Who is judy garlands mother

Who is judy garlands mother

Judy in Concert, Las Vegas 1962. Courtesy of “The John Fricke Collection.”

“Toto, I’ve got a feeling we’re not in Kansas anymore,” Dorothy Gale once famously said in “The Wizard of Oz.” The actress Judy Garland was just 16 when she starred as the sparkly shoe-wearing Dorothy in the award-winning film, and she crash-landed into a new life of fame with as much force as the iconic character she played on screen. Like Dorothy, Garland’s black-and-white world had turned into vibrant, blinding color. “The Wizard of Oz” transformed this Minnesota-born teen into a Hollywood sensation, practically overnight. It wasn’t all glitz and glam for the actress, though. For much of her life behind the scenes, Garland was quietly suffering.

Garland’s life was marred by tragedy, from beginning to end. Here are five surprising facts about the star’s troubled life:

Garland was born Frances Ethel Gumm in Grand Rapids, Minnesota in 1922. The youngest of three sisters, she was thrust into a life of singing, dancing, and performing alongside her siblings from the time she was a toddler. Her father Frank owned a local movie theatre, where his children would sing and dance before shows. Her mother Ethel, a vaudeville performer, played the piano for the performances. Garland would spend the remainder of her life yearning for her early years in Minnesota. “As I look back on it,” she said, “the first four years of my life were the happiest I ever had.”

Behind the scenes though, this seemingly perfect musical family had its troubles. Frank regularly cheated on Ethel with young men, and Ethel responded by throwing herself into her daughters’ careers. She wanted them to be big time stars – and would do whatever it took to make that happen. When Garland turned four, the family traded their snowy Minnesota townhouse for a new home in sunny Lancaster, California. Everything changed at that point.

“From the day we arrived in Lancaster all the wonderful carefree fun and joy in my family began to vanish,” Garland remembered. “Suddenly mother decided we had to be stars. She started to drag us to anyplace someone important might see us.”

By age 7, she was performing with her siblings as a part of “The Gumm Sisters” night after night.

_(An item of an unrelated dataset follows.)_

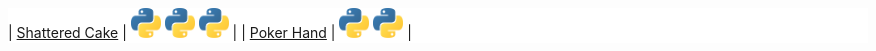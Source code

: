 | [Shattered Cake](https://open.kattis.com/problems/shatteredcake) | <a href='src/problems//shatteredcake/solutions/shatteredcake.py'><img src='assets/logos/py.png' width='30'></a> <a href='src/problems//shatteredcake/solutions/shatteredcake_2.py'><img src='assets/logos/py.png' width='30'></a> <a href='src/problems//shatteredcake/solutions/shatteredcake_1.py'><img src='assets/logos/py.png' width='30'></a> |
| [Poker Hand](https://open.kattis.com/problems/pokerhand) | <a href='src/problems//pokerhand/solutions/pokerhand.py'><img src='assets/logos/py.png' width='30'></a> <a href='src/problems//pokerhand/solutions/pokerhand_1.py'><img src='assets/logos/py.png' width='30'></a> |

In “Judy Garland on Judy Garland: Interviews and Encounters,” edited by Randy L. Schmidt, Garland laments, “The only time I felt wanted when I was a kid was when I was performing.”

“The Gumm Sisters” caught the attention of songwriter Burton Lane in 1935, when Garland was 12 years old. He was immediately struck by the young girl’s singing voice. She sounded more like a woman than a child, with a loud, booming voice that commanded the room. Lane told Louis B. Mayer, of Metro Golden Mayer studios, about the young actress, and at age 13, she was signed.

Six weeks later, her father passed away from meningitis. Garland, who loved her father dearly, was crushed. Now, she was stuck with an obsessive stage mom and a studio who cared only to profit off of the young actress, instead of nurturing her. “The studio became kind of a surrogate parent,” she explained. “My mother would threaten me: ‘Be good or I’ll tell Mr. Mayer.'”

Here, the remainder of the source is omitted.